== Problem ==
Determine the number of lines in the entries below in which the word "begin" appears, and reply with that number only.

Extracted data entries
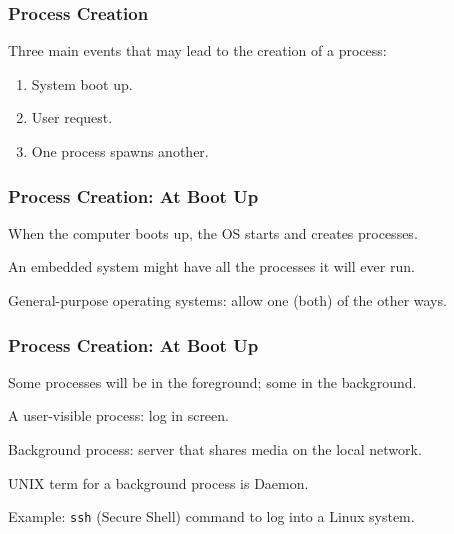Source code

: \begin{frame}
	\frametitle{Process Creation}

	Three main events that may lead to the creation of a process:

	\begin{enumerate}
		\item System boot up.
		\item User request.
		\item One process spawns another.
	\end{enumerate}


\end{frame}

\begin{frame}
	\frametitle{Process Creation: At Boot Up}

	When the computer boots up, the OS starts and creates processes.

	An embedded system might have all the processes it will ever run.

	General-purpose operating systems: allow one (both) of the other ways.


\end{frame}

\begin{frame}
	\frametitle{Process Creation: At Boot Up}

	Some processes will be in the foreground; some in the background.

	A user-visible process: log in screen.

	Background process: server that shares media on the local network.

	UNIX term for a background process is \alert{Daemon}.

	Example: \texttt{ssh} (Secure Shell) command to log into a Linux system.


\end{frame}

== Written solution ==
4